Question: 4. Pick the correct answer. a. A discount bond, its yield to maturity must be lower than coupon rate. b. A discount bond, its yield

4. Pick the correct answer.

a. A discount bond, its yield to maturity must be lower than coupon rate.

b. A discount bond, its yield to maturity = coupon rate.

c. A premium bond, its yield to maturity = coupon rate.

d. Bond is selling at par. So its current yield = yield to maturity.

5. AAA firm bonds will mature in eight years, and coupon is $65. YTM is 8.2%. Bonds market value? (YTM: yield of maturity)

a. $903.04

b. $925.12

c. $1,048.43

d. $912.58

6. AAA firms semiannual bond has 12 years maturity and coupon rate of 8.75% semiannually. The firm also sells annual bonds with all the same condition except the coupon is paid annually (means ytm is the same). What is the price of this annual coupon bond?(hint: the two bonds should offer the same annual effective rate, not semi-rate * 2)

a. $ 1037.56

b. $ 981.60

c. $ 986.25

d. $1,005.91

7. Which of the following has the lowest effective annual return(EAR)?

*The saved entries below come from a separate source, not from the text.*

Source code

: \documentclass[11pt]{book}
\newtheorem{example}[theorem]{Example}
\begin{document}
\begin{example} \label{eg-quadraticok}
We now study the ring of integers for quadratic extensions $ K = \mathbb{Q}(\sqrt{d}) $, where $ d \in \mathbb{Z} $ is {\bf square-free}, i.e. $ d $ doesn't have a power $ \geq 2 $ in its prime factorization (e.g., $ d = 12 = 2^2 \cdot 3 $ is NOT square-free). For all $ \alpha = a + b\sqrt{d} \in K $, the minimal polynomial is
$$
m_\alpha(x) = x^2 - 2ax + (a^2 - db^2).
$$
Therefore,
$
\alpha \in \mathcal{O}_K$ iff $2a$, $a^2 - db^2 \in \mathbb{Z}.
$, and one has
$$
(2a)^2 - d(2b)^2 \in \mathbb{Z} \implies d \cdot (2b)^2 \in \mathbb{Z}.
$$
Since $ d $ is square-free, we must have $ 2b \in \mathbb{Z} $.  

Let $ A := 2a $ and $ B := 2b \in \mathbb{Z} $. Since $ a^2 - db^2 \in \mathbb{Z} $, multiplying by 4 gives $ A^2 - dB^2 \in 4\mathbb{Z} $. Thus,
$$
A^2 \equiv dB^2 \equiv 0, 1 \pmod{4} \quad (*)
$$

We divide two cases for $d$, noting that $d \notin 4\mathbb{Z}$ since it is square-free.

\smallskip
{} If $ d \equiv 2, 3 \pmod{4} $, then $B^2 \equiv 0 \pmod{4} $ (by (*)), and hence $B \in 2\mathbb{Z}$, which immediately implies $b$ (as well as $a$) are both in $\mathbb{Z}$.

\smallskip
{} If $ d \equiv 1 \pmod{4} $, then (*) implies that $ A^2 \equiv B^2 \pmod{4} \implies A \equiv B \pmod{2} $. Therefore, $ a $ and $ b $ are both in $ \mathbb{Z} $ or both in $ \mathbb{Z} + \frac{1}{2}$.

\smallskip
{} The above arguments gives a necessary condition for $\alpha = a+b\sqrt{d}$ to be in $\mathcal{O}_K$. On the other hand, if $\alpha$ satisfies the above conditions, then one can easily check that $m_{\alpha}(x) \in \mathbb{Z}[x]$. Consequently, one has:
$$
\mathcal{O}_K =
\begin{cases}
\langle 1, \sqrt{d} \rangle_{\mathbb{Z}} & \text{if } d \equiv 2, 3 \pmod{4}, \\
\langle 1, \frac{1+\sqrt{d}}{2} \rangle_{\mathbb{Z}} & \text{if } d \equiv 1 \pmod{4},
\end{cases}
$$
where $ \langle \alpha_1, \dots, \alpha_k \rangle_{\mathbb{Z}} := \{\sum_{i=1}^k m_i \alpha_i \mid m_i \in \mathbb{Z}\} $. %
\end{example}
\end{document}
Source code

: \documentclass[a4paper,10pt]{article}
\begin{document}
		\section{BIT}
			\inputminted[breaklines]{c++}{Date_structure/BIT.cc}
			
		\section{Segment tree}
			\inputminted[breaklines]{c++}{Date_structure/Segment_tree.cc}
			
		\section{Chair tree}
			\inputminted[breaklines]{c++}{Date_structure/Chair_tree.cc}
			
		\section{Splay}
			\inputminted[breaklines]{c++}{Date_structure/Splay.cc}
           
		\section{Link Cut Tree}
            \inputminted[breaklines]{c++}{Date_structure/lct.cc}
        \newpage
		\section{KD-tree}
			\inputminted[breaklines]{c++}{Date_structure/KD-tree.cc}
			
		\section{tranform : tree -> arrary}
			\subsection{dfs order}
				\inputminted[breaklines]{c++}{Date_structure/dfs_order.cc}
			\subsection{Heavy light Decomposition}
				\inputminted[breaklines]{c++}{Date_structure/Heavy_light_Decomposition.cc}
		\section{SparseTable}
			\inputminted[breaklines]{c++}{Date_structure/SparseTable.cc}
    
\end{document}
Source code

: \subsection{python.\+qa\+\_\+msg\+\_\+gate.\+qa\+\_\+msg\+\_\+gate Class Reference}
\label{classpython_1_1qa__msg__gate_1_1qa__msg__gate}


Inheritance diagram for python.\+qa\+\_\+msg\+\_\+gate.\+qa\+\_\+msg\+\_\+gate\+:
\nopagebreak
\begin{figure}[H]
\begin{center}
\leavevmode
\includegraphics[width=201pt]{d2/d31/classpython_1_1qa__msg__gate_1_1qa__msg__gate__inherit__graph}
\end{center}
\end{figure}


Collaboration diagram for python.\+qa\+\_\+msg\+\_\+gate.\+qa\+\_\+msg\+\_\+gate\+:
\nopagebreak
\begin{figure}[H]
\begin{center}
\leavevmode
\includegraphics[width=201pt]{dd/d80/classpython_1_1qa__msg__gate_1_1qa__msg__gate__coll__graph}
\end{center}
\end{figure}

a. 8% APR, monthly compounding.

b. 8% APR, annual compounding.

c. 7% APR, daily compounding --- 365-day.

d. 7% APR, monthly compounding.

e. 8% APR, daily compounding --- 365-days.

8. Pick the correct answer

a. When Fed increases interest rate unexpected, then bond price tends to increase.

b. Bond price is approaching par when maturity date approaches, if bonds YTM remains constant.

c. Bonds are riskier than stocks in general, because bonds are more unpredictable.

d. Bond investors never suffer any losses.